=== Begin Enclosure ===

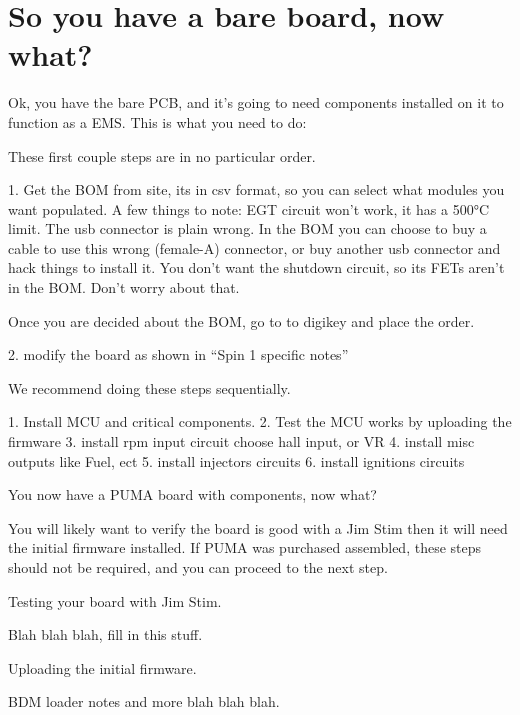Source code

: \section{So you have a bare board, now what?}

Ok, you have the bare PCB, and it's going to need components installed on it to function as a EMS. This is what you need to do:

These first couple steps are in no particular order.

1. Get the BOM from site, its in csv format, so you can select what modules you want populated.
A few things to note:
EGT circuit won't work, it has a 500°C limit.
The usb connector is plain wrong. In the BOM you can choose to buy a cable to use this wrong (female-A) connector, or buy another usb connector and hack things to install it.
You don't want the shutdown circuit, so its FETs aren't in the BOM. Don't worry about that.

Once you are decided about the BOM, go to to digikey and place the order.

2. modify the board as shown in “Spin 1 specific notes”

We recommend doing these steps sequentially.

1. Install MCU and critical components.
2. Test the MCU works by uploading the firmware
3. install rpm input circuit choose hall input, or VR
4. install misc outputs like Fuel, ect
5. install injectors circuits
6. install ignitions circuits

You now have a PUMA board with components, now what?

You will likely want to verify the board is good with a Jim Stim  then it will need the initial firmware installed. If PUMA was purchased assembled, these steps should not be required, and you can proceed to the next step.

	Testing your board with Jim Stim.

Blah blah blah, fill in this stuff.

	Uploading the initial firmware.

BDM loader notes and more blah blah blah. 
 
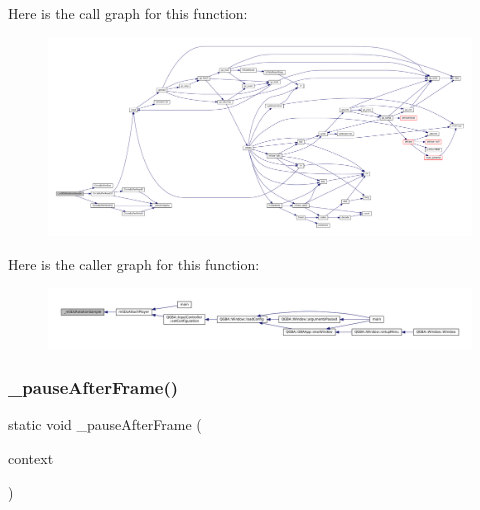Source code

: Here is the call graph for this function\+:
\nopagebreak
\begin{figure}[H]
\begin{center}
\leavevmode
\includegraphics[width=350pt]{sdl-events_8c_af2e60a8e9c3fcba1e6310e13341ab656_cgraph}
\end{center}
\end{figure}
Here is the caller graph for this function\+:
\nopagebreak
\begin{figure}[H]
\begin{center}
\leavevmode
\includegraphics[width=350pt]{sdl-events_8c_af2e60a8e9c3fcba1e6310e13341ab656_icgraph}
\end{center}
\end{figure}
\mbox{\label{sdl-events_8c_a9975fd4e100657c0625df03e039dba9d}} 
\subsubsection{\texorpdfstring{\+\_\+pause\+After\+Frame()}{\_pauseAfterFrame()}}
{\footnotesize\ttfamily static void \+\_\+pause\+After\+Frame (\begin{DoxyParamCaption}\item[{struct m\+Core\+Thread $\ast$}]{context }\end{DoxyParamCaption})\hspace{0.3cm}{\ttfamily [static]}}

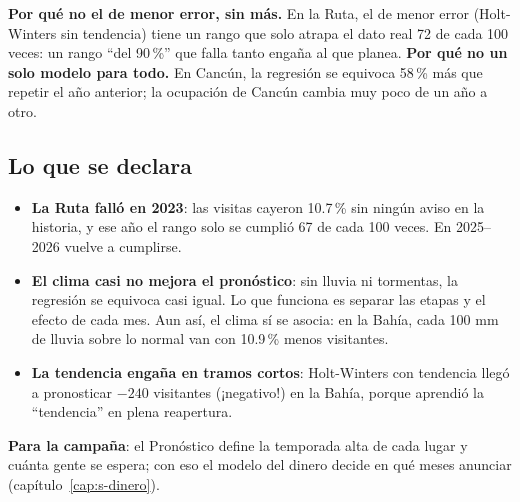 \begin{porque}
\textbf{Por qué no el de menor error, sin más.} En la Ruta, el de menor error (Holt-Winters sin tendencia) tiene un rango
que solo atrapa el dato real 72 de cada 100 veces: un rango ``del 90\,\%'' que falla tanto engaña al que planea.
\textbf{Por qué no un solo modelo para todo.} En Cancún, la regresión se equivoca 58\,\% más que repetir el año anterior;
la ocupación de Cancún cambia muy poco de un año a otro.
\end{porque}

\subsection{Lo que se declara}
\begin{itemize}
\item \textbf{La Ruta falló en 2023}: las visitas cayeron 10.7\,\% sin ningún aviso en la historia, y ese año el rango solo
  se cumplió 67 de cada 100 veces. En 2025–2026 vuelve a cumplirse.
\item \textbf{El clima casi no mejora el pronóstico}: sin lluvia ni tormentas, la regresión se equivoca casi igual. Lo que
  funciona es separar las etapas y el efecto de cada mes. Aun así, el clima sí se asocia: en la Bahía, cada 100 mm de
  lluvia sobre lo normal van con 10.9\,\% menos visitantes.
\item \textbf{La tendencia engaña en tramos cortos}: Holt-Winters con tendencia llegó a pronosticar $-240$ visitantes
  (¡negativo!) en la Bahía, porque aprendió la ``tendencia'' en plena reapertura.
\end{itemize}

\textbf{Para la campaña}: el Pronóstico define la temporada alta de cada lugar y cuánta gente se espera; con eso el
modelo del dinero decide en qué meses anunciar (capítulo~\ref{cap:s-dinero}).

=== End Enclosure ===
=== Begin Enclosure ===

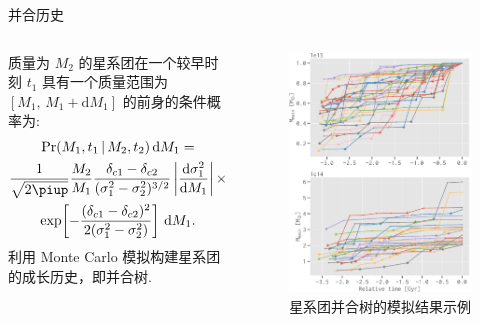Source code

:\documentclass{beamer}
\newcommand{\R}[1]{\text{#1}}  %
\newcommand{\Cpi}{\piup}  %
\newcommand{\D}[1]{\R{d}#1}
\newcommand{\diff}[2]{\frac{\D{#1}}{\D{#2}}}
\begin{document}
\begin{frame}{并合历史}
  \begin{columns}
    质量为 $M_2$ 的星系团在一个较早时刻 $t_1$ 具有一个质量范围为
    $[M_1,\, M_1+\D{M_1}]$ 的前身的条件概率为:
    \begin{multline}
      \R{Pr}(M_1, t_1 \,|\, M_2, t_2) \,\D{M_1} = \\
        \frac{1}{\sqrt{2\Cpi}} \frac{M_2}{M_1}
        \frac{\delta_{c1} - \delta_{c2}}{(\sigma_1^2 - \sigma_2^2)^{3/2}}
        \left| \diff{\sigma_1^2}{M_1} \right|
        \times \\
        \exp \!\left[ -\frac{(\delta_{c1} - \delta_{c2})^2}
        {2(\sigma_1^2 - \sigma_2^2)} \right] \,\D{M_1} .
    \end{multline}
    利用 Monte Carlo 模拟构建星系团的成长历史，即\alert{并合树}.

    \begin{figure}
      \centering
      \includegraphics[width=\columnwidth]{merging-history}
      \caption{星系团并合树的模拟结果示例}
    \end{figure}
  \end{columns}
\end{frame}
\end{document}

=== End Enclosure ===
=== Begin Enclosure ===

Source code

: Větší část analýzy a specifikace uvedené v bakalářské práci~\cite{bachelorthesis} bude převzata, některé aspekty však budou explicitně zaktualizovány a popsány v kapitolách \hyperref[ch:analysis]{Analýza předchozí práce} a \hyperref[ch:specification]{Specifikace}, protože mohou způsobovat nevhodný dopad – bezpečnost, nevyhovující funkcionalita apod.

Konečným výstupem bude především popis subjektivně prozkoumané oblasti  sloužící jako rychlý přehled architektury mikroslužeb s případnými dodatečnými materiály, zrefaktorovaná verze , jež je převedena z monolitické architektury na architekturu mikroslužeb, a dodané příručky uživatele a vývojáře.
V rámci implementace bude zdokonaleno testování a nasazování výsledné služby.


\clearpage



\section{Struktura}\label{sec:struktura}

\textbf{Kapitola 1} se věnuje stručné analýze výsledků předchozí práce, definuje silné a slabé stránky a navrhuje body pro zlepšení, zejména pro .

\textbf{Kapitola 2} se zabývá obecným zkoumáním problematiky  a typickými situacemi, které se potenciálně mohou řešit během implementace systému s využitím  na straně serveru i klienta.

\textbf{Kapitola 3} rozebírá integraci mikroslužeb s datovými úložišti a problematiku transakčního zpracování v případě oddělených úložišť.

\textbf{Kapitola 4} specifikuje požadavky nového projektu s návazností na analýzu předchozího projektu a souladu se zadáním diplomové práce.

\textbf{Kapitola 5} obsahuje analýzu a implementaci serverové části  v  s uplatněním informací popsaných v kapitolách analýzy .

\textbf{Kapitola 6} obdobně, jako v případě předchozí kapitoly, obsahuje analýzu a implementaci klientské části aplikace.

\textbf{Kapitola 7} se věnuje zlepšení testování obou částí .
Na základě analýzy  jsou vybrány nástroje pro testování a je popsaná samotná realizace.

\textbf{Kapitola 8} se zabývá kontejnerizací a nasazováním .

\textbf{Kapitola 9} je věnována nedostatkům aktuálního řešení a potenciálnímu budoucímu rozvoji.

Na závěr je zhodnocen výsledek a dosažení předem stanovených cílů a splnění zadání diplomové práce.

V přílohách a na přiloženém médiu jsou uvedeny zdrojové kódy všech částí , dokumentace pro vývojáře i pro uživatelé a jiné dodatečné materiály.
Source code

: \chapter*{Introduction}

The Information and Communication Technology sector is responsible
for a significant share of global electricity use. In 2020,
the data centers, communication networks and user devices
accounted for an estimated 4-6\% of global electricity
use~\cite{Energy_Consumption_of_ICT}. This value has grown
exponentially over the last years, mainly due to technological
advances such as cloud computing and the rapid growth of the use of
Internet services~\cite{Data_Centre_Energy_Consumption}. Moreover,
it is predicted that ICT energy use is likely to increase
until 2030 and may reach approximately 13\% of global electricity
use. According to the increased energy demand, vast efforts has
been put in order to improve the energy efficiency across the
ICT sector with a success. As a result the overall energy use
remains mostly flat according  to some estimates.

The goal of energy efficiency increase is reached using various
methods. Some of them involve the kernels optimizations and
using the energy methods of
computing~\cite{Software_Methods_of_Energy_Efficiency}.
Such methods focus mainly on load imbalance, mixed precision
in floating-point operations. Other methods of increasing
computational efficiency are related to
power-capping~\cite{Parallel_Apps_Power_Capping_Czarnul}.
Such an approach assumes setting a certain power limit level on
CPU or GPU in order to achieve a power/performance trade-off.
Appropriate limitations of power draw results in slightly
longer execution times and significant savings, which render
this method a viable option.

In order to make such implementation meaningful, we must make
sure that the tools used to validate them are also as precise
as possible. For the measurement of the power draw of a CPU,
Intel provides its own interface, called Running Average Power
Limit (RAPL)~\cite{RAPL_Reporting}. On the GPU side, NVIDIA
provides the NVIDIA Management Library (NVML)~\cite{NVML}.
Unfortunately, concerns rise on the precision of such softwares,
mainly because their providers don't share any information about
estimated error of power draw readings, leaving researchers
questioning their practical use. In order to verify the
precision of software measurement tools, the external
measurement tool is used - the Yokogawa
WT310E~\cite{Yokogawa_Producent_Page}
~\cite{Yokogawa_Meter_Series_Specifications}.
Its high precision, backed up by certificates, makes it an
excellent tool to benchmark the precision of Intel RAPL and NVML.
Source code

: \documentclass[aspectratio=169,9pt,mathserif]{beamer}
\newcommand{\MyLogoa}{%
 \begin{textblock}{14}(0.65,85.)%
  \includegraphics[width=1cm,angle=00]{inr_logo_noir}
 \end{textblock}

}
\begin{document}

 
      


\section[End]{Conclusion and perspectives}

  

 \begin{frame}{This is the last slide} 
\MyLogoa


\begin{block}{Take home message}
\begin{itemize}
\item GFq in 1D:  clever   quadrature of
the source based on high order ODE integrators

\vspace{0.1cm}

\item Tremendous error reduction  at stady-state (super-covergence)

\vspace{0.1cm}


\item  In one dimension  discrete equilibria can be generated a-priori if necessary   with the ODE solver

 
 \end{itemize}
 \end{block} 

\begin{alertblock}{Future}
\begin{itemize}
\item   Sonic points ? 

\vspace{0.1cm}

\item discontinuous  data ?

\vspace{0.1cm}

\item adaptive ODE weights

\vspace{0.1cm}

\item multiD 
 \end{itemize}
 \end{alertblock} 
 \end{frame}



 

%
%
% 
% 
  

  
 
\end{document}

=== End Enclosure ===

TASK INSTRUCTIONS :: Please give the number of lines in the data above that hold "mohou", and write nothing else.

RESPONSE TO THIS EXERCISE :: 2